Das dachte sich auch der Regisseur, der als Filmmusik ganz bequem den Sound von James Bonds „You Only Live Twice“ darunterlegte. Ein Frevel, den Alexander Hacke in Bochum sühnte. Und so erleben die Zuschauer in der Jahrhunderthalle die Weltpremiere eines Soundtracks, der den Einstürzenden Neubauten würdig ist und von den drei Musikern in schwarzen Ganzkörperanzügen inklusive Skimasken vorgeführt wird – bizarr und angemessen.
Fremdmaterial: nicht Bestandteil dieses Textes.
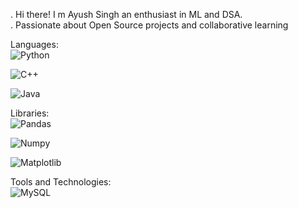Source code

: . Hi there! I m Ayush Singh 
an enthusiast in ML and DSA. <br>
. Passionate about Open Source projects and collaborative learning <br>


Languages: <br>
![Python](https://img.shields.io/badge/Python-3776AB?style=for-the-badge&logo=python&logoColor=white)

![C++](https://img.shields.io/badge/C++-00599C?style=for-the-badge&logo=cplusplus&logoColor=white)

![Java](https://img.shields.io/badge/Java-00599C?style=for-the-badge&logo=cplusplus&logoColor=white)

Libraries: <br>
![Pandas](https://img.shields.io/badge/Pandas-3776AB?style=for-the-badge&logo=pandas&logoColor=white)

![Numpy](https://img.shields.io/badge/Numpy-3776AB?style=for-the-badge&logo=numpy&logoColor=white)

![Matplotlib](https://img.shields.io/badge/Matplotlib-3776AB?style=for-the-badge&logo=matplotlib&logoColor=white)



Tools and Technologies: <br>
![MySQL](https://img.shields.io/badge/MySQL-3776AB?style=for-the-badge&logo=mysql&logoColor=white)



<!---
ayush-singh110/ayush-singh110 is a ✨ special ✨ repository because its `README.md` (this file) appears on your GitHub profile.
You can click the Preview link to take a look at your changes.
--->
Als ob man Sido aufs Bayreuther Festspielpublikum losgelassen hätte

Die größte Barriere übrigens, die es an diesem Abend zu überwinden gilt, ist die zwischen Hoch- und Subkultur. Denn wenn das Triennale-Publikum auf Straßenhelden der türkischen Metropole trifft, dann tobt die alte, kühle Industriehalle eben nicht, anders als ein frischer, verschwitzter Hip-Hop-Club am Bosporus. Das dürfte auch Rapperin Ayben bemerkt haben, die sich mit ihren Beats gefühlt haben muss wie Sido, wenn man ihn aufs Bayreuther Festspielpublikum losließe. Interessierte Blicke, anerkennendes Klatschen, reglose Hinterteile. Das ist die Rapperin, die daheim gemeinsam mit ihrem Bruder Ceza einen Status genießt wie bei uns die Fantastischen Vier, nicht gewohnt. Zumal sie einen gewissen Bekanntheitsgrad durch ihre Beteiligung an Fatih Akins Film „Crossing The Bridge“ genießen sollte.

Nein, um auch Hinterteile zu bewegen, musste Baba Zula kommen. Ebenfalls bekannt aus Akins Film, mühte sich das Trio, mit türkischen Rhythmen, mit psychedelischen Saz-Akkorden und mit Bauchtänzerinnen, das Publikum von den Sitzen zu holen. Das änderte sich erst, als sich Saz-Zupfer Murat Ertel mit einer Bauchtänzerin auf einen Rollwagen stellte, um darauf das Publikum zu umrunden. Immerhin die Hälfte der Zuschauer stand auf und merkte, dass man sich zum Sound von Baba Zula exzellent bewegen kann.

Was nach viereinhalb Stunden Programm zu einer weiteren, schönen Schlussfolgerung über das Verhältnis von Deutschen und Türken führt: Integration ist dann am schönsten, wenn man dazu tanzen kann.